Could you please return each line of the data that has the word "firstName"?

[[ Exercise data, beginning ]]

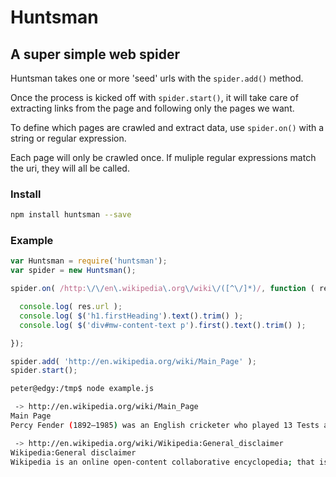 
# Huntsman

## A super simple web spider

Huntsman takes one or more 'seed' urls with the `spider.add()` method.

Once the process is kicked off with `spider.start()`, it will take care of extracting links from the page and following only the pages we want.

To define which pages are crawled and extract data, use `spider.on()` with a string or regular expression.

Each page will only be crawled once. If muliple regular expressions match the uri, they will all be called.

### Install

```bash
npm install huntsman --save
```

### Example

```javascript
var Huntsman = require('huntsman');
var spider = new Huntsman();

spider.on( /http:\/\/en\.wikipedia\.org\/wiki\/([^\/]*)/, function ( res, $, body ){

  console.log( res.url );
  console.log( $('h1.firstHeading').text().trim() );
  console.log( $('div#mw-content-text p').first().text().trim() );

});

spider.add( 'http://en.wikipedia.org/wiki/Main_Page' );
spider.start();
```

```bash
peter@edgy:/tmp$ node example.js 

 -> http://en.wikipedia.org/wiki/Main_Page
Main Page
Percy Fender (1892–1985) was an English cricketer who played 13 Tests and captained Surrey between 1921 and 1931. An all-rounder, he was a belligerent middle-order batsman who bowled mainly leg spin and completed the cricketer's double seven times. In 1914, he was named one of Wisden's Cricketers of the Year, and in 1920 hit the fastest recorded first-class century, reaching three figures in 35 minutes (which remains a record in 2013). In county cricket, he was an effective performer with bat and ball, and a forceful though occasionally controversial leader; contemporaries judged him the best captain in England. From 1921, he played occasionally in Tests for England but was never particularly successful. Despite press promptings, he was never appointed Test captain, and his England career was effectively ended by a clash with the influential Lord Harris in 1924. Further disagreements with the Surrey committee over his approach and tactics led to his replacement as county captain in 1932 and the end of his career in 1935. Cartoonists enjoyed caricaturing his distinctive appearance, but he was also well known outside cricket for his presence in society. (Full article...)

 -> http://en.wikipedia.org/wiki/Wikipedia:General_disclaimer
Wikipedia:General disclaimer
Wikipedia is an online open-content collaborative encyclopedia; that is, a voluntary association of individuals and groups working to develop a common resource of human knowledge. The structure of the project allows anyone with an Internet connection to alter its content. Please be advised that nothing found here has necessarily been reviewed by people with the expertise required to provide you with complete, accurate or reliable information.
```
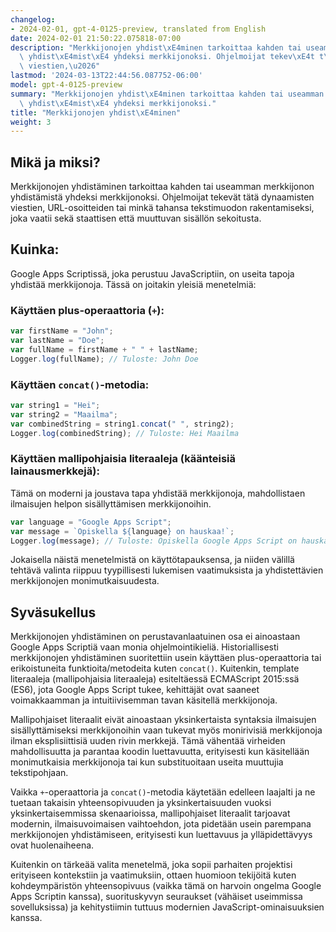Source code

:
 ```yaml
---
changelog:
- 2024-02-01, gpt-4-0125-preview, translated from English
date: 2024-02-01 21:50:22.075818-07:00
description: "Merkkijonojen yhdist\xE4minen tarkoittaa kahden tai useamman merkkijonon\
  \ yhdist\xE4mist\xE4 yhdeksi merkkijonoksi. Ohjelmoijat tekev\xE4t t\xE4t\xE4 dynaamisten\
  \ viestien,\u2026"
lastmod: '2024-03-13T22:44:56.087752-06:00'
model: gpt-4-0125-preview
summary: "Merkkijonojen yhdist\xE4minen tarkoittaa kahden tai useamman merkkijonon\
  \ yhdist\xE4mist\xE4 yhdeksi merkkijonoksi."
title: "Merkkijonojen yhdist\xE4minen"
weight: 3
---
```


## Mikä ja miksi?

Merkkijonojen yhdistäminen tarkoittaa kahden tai useamman merkkijonon yhdistämistä yhdeksi merkkijonoksi. Ohjelmoijat tekevät tätä dynaamisten viestien, URL-osoitteiden tai minkä tahansa tekstimuodon rakentamiseksi, joka vaatii sekä staattisen että muuttuvan sisällön sekoitusta.

## Kuinka:

Google Apps Scriptissä, joka perustuu JavaScriptiin, on useita tapoja yhdistää merkkijonoja. Tässä on joitakin yleisiä menetelmiä:

### Käyttäen plus-operaattoria (`+`):

```javascript
var firstName = "John";
var lastName = "Doe";
var fullName = firstName + " " + lastName;
Logger.log(fullName); // Tuloste: John Doe
```

### Käyttäen `concat()`-metodia:

```javascript
var string1 = "Hei";
var string2 = "Maailma";
var combinedString = string1.concat(" ", string2);
Logger.log(combinedString); // Tuloste: Hei Maailma
```

### Käyttäen mallipohjaisia literaaleja (käänteisiä lainausmerkkejä):

Tämä on moderni ja joustava tapa yhdistää merkkijonoja, mahdollistaen ilmaisujen helpon sisällyttämisen merkkijonoihin.

```javascript
var language = "Google Apps Script";
var message = `Opiskella ${language} on hauskaa!`;
Logger.log(message); // Tuloste: Opiskella Google Apps Script on hauskaa!
```

Jokaisella näistä menetelmistä on käyttötapauksensa, ja niiden välillä tehtävä valinta riippuu tyypillisesti lukemisen vaatimuksista ja yhdistettävien merkkijonojen monimutkaisuudesta.

## Syväsukellus

Merkkijonojen yhdistäminen on perustavanlaatuinen osa ei ainoastaan Google Apps Scriptiä vaan monia ohjelmointikieliä. Historiallisesti merkkijonojen yhdistäminen suoritettiin usein käyttäen plus-operaattoria tai erikoistuneita funktioita/metodeita kuten `concat()`. Kuitenkin, template literaaleja (mallipohjaisia literaaleja) esiteltäessä ECMAScript 2015:ssä (ES6), jota Google Apps Script tukee, kehittäjät ovat saaneet voimakkaamman ja intuitiivisemman tavan käsitellä merkkijonoja.

Mallipohjaiset literaalit eivät ainoastaan yksinkertaista syntaksia ilmaisujen sisällyttämiseksi merkkijonoihin vaan tukevat myös monirivisiä merkkijonoja ilman eksplisiittisiä uuden rivin merkkejä. Tämä vähentää virheiden mahdollisuutta ja parantaa koodin luettavuutta, erityisesti kun käsitellään monimutkaisia merkkijonoja tai kun substituoitaan useita muuttujia tekstipohjaan.

Vaikka `+`-operaattoria ja `concat()`-metodia käytetään edelleen laajalti ja ne tuetaan takaisin yhteensopivuuden ja yksinkertaisuuden vuoksi yksinkertaisemmissa skenaarioissa, mallipohjaiset literaalit tarjoavat modernin, ilmaisuvoimaisen vaihtoehdon, jota pidetään usein parempana merkkijonojen yhdistämiseen, erityisesti kun luettavuus ja ylläpidettävyys ovat huolenaiheena.

Kuitenkin on tärkeää valita menetelmä, joka sopii parhaiten projektisi erityiseen kontekstiin ja vaatimuksiin, ottaen huomioon tekijöitä kuten kohdeympäristön yhteensopivuus (vaikka tämä on harvoin ongelma Google Apps Scriptin kanssa), suorituskyvyn seuraukset (vähäiset useimmissa sovelluksissa) ja kehitystiimin tuttuus modernien JavaScript-ominaisuuksien kanssa.
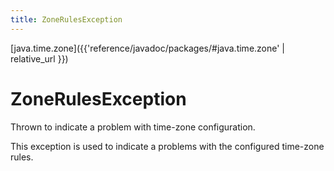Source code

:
 ```yaml
---
title: ZoneRulesException
---
```


[java.time.zone]({{'reference/javadoc/packages/#java.time.zone' | relative_url }})

# ZoneRulesException


Thrown to indicate a problem with time-zone configuration.
 <p>
 This exception is used to indicate a problems with the configured
 time-zone rules.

[[ Exercise data, end ]]

> Expected answer
var firstName = "John";
var fullName = firstName + " " + lastName;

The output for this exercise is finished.